What needs to be done: The records are to be reproduced verbatim.

Excerpted records:

========

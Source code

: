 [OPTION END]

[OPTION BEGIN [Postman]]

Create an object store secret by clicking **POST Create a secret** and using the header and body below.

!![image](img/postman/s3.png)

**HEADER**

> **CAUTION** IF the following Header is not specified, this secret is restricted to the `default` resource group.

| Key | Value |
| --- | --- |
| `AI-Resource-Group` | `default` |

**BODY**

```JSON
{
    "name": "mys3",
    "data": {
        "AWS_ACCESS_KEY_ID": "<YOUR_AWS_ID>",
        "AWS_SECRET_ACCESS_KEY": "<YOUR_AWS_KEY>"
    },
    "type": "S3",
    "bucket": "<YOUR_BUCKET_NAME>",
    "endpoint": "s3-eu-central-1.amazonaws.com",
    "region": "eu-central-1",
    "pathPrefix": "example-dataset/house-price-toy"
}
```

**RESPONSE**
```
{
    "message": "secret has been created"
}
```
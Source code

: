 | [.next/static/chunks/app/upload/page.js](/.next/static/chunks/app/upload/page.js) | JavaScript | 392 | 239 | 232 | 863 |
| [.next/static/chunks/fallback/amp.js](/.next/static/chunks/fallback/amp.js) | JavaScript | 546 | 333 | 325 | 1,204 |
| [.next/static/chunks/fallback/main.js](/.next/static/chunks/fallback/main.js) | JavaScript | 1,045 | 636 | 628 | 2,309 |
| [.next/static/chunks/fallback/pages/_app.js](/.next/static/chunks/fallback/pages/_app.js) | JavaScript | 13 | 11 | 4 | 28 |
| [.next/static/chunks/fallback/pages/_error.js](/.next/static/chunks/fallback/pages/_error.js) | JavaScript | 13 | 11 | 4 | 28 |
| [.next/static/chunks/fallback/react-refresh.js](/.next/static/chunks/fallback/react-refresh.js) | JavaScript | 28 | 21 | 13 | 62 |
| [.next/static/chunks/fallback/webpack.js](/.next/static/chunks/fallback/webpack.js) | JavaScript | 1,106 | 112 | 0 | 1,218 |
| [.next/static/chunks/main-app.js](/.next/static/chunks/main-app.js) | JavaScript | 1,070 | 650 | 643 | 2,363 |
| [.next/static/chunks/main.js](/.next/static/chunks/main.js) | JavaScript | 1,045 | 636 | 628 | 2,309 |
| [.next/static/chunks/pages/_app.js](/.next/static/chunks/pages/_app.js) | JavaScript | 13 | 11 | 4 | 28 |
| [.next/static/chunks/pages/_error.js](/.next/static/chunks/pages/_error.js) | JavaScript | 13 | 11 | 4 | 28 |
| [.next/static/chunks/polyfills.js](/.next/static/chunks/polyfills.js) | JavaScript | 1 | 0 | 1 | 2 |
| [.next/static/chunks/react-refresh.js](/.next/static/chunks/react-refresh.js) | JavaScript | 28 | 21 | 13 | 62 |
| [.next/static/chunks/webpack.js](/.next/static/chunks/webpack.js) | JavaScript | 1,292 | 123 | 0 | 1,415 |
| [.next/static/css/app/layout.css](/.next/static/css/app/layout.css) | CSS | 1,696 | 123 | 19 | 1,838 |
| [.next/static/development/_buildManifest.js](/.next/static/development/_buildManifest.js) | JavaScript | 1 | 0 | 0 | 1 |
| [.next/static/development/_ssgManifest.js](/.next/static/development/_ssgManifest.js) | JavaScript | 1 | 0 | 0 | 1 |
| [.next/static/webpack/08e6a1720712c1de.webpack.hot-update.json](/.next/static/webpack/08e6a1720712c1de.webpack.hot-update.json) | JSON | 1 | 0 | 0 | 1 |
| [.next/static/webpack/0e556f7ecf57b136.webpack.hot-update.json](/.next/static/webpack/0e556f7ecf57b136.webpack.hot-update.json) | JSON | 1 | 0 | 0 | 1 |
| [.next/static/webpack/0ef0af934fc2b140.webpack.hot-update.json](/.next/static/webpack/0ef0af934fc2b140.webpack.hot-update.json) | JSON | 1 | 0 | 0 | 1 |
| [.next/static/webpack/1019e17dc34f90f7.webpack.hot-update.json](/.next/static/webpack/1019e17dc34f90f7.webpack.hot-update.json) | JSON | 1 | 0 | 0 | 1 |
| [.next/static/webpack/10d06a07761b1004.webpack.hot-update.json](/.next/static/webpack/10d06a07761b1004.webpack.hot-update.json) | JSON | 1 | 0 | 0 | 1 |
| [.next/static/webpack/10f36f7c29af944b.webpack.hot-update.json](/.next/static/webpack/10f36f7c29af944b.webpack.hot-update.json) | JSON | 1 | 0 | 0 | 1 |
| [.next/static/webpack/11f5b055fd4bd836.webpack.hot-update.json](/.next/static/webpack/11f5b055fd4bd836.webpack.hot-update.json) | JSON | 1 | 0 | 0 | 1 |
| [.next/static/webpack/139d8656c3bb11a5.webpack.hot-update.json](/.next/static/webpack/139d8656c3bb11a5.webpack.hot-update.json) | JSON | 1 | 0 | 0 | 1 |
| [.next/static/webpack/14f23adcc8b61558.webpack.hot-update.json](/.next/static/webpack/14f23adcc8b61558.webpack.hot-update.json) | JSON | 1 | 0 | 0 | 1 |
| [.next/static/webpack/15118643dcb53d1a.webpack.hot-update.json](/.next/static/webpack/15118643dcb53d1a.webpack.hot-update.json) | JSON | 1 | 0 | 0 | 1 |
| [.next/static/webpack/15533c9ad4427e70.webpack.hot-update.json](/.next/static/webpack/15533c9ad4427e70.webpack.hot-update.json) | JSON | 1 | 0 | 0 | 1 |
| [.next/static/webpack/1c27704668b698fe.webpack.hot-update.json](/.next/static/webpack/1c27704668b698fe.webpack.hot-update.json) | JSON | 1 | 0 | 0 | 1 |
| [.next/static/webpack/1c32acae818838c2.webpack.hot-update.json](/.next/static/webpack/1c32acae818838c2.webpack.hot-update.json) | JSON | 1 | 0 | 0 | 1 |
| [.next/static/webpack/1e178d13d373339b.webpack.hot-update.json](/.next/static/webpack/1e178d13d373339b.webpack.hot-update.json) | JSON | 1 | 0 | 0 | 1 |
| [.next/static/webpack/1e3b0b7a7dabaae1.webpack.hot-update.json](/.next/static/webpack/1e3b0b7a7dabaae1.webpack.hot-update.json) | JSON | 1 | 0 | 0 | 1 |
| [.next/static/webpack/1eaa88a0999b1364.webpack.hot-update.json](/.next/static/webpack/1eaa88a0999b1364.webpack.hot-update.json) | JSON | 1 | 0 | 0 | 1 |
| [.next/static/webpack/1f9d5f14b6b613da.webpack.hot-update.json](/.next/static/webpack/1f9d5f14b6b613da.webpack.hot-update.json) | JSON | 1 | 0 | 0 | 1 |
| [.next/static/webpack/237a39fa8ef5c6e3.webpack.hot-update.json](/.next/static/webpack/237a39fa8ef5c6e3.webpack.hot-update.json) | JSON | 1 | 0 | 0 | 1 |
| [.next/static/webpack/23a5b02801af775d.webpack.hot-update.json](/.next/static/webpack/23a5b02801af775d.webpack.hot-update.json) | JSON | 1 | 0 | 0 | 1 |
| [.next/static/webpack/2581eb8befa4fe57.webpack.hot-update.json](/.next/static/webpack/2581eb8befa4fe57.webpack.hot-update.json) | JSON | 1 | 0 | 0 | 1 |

========

Exercise output:
Source code

: [OPTION END]

[OPTION BEGIN [Postman]]

Create an object store secret by clicking **POST Create a secret** and using the header and body below.

!![image](img/postman/s3.png)

**HEADER**

> **CAUTION** IF the following Header is not specified, this secret is restricted to the `default` resource group.

| Key | Value |
| --- | --- |
| `AI-Resource-Group` | `default` |

**BODY**

```JSON
{
    "name": "mys3",
    "data": {
        "AWS_ACCESS_KEY_ID": "<YOUR_AWS_ID>",
        "AWS_SECRET_ACCESS_KEY": "<YOUR_AWS_KEY>"
    },
    "type": "S3",
    "bucket": "<YOUR_BUCKET_NAME>",
    "endpoint": "s3-eu-central-1.amazonaws.com",
    "region": "eu-central-1",
    "pathPrefix": "example-dataset/house-price-toy"
}
```

**RESPONSE**
```
{
    "message": "secret has been created"
}
```
Source code

: | [.next/static/chunks/app/upload/page.js](/.next/static/chunks/app/upload/page.js) | JavaScript | 392 | 239 | 232 | 863 |
| [.next/static/chunks/fallback/amp.js](/.next/static/chunks/fallback/amp.js) | JavaScript | 546 | 333 | 325 | 1,204 |
| [.next/static/chunks/fallback/main.js](/.next/static/chunks/fallback/main.js) | JavaScript | 1,045 | 636 | 628 | 2,309 |
| [.next/static/chunks/fallback/pages/_app.js](/.next/static/chunks/fallback/pages/_app.js) | JavaScript | 13 | 11 | 4 | 28 |
| [.next/static/chunks/fallback/pages/_error.js](/.next/static/chunks/fallback/pages/_error.js) | JavaScript | 13 | 11 | 4 | 28 |
| [.next/static/chunks/fallback/react-refresh.js](/.next/static/chunks/fallback/react-refresh.js) | JavaScript | 28 | 21 | 13 | 62 |
| [.next/static/chunks/fallback/webpack.js](/.next/static/chunks/fallback/webpack.js) | JavaScript | 1,106 | 112 | 0 | 1,218 |
| [.next/static/chunks/main-app.js](/.next/static/chunks/main-app.js) | JavaScript | 1,070 | 650 | 643 | 2,363 |
| [.next/static/chunks/main.js](/.next/static/chunks/main.js) | JavaScript | 1,045 | 636 | 628 | 2,309 |
| [.next/static/chunks/pages/_app.js](/.next/static/chunks/pages/_app.js) | JavaScript | 13 | 11 | 4 | 28 |
| [.next/static/chunks/pages/_error.js](/.next/static/chunks/pages/_error.js) | JavaScript | 13 | 11 | 4 | 28 |
| [.next/static/chunks/polyfills.js](/.next/static/chunks/polyfills.js) | JavaScript | 1 | 0 | 1 | 2 |
| [.next/static/chunks/react-refresh.js](/.next/static/chunks/react-refresh.js) | JavaScript | 28 | 21 | 13 | 62 |
| [.next/static/chunks/webpack.js](/.next/static/chunks/webpack.js) | JavaScript | 1,292 | 123 | 0 | 1,415 |
| [.next/static/css/app/layout.css](/.next/static/css/app/layout.css) | CSS | 1,696 | 123 | 19 | 1,838 |
| [.next/static/development/_buildManifest.js](/.next/static/development/_buildManifest.js) | JavaScript | 1 | 0 | 0 | 1 |
| [.next/static/development/_ssgManifest.js](/.next/static/development/_ssgManifest.js) | JavaScript | 1 | 0 | 0 | 1 |
| [.next/static/webpack/08e6a1720712c1de.webpack.hot-update.json](/.next/static/webpack/08e6a1720712c1de.webpack.hot-update.json) | JSON | 1 | 0 | 0 | 1 |
| [.next/static/webpack/0e556f7ecf57b136.webpack.hot-update.json](/.next/static/webpack/0e556f7ecf57b136.webpack.hot-update.json) | JSON | 1 | 0 | 0 | 1 |
| [.next/static/webpack/0ef0af934fc2b140.webpack.hot-update.json](/.next/static/webpack/0ef0af934fc2b140.webpack.hot-update.json) | JSON | 1 | 0 | 0 | 1 |
| [.next/static/webpack/1019e17dc34f90f7.webpack.hot-update.json](/.next/static/webpack/1019e17dc34f90f7.webpack.hot-update.json) | JSON | 1 | 0 | 0 | 1 |
| [.next/static/webpack/10d06a07761b1004.webpack.hot-update.json](/.next/static/webpack/10d06a07761b1004.webpack.hot-update.json) | JSON | 1 | 0 | 0 | 1 |
| [.next/static/webpack/10f36f7c29af944b.webpack.hot-update.json](/.next/static/webpack/10f36f7c29af944b.webpack.hot-update.json) | JSON | 1 | 0 | 0 | 1 |
| [.next/static/webpack/11f5b055fd4bd836.webpack.hot-update.json](/.next/static/webpack/11f5b055fd4bd836.webpack.hot-update.json) | JSON | 1 | 0 | 0 | 1 |
| [.next/static/webpack/139d8656c3bb11a5.webpack.hot-update.json](/.next/static/webpack/139d8656c3bb11a5.webpack.hot-update.json) | JSON | 1 | 0 | 0 | 1 |
| [.next/static/webpack/14f23adcc8b61558.webpack.hot-update.json](/.next/static/webpack/14f23adcc8b61558.webpack.hot-update.json) | JSON | 1 | 0 | 0 | 1 |
| [.next/static/webpack/15118643dcb53d1a.webpack.hot-update.json](/.next/static/webpack/15118643dcb53d1a.webpack.hot-update.json) | JSON | 1 | 0 | 0 | 1 |
| [.next/static/webpack/15533c9ad4427e70.webpack.hot-update.json](/.next/static/webpack/15533c9ad4427e70.webpack.hot-update.json) | JSON | 1 | 0 | 0 | 1 |
| [.next/static/webpack/1c27704668b698fe.webpack.hot-update.json](/.next/static/webpack/1c27704668b698fe.webpack.hot-update.json) | JSON | 1 | 0 | 0 | 1 |
| [.next/static/webpack/1c32acae818838c2.webpack.hot-update.json](/.next/static/webpack/1c32acae818838c2.webpack.hot-update.json) | JSON | 1 | 0 | 0 | 1 |
| [.next/static/webpack/1e178d13d373339b.webpack.hot-update.json](/.next/static/webpack/1e178d13d373339b.webpack.hot-update.json) | JSON | 1 | 0 | 0 | 1 |
| [.next/static/webpack/1e3b0b7a7dabaae1.webpack.hot-update.json](/.next/static/webpack/1e3b0b7a7dabaae1.webpack.hot-update.json) | JSON | 1 | 0 | 0 | 1 |
| [.next/static/webpack/1eaa88a0999b1364.webpack.hot-update.json](/.next/static/webpack/1eaa88a0999b1364.webpack.hot-update.json) | JSON | 1 | 0 | 0 | 1 |
| [.next/static/webpack/1f9d5f14b6b613da.webpack.hot-update.json](/.next/static/webpack/1f9d5f14b6b613da.webpack.hot-update.json) | JSON | 1 | 0 | 0 | 1 |
| [.next/static/webpack/237a39fa8ef5c6e3.webpack.hot-update.json](/.next/static/webpack/237a39fa8ef5c6e3.webpack.hot-update.json) | JSON | 1 | 0 | 0 | 1 |
| [.next/static/webpack/23a5b02801af775d.webpack.hot-update.json](/.next/static/webpack/23a5b02801af775d.webpack.hot-update.json) | JSON | 1 | 0 | 0 | 1 |
| [.next/static/webpack/2581eb8befa4fe57.webpack.hot-update.json](/.next/static/webpack/2581eb8befa4fe57.webpack.hot-update.json) | JSON | 1 | 0 | 0 | 1 |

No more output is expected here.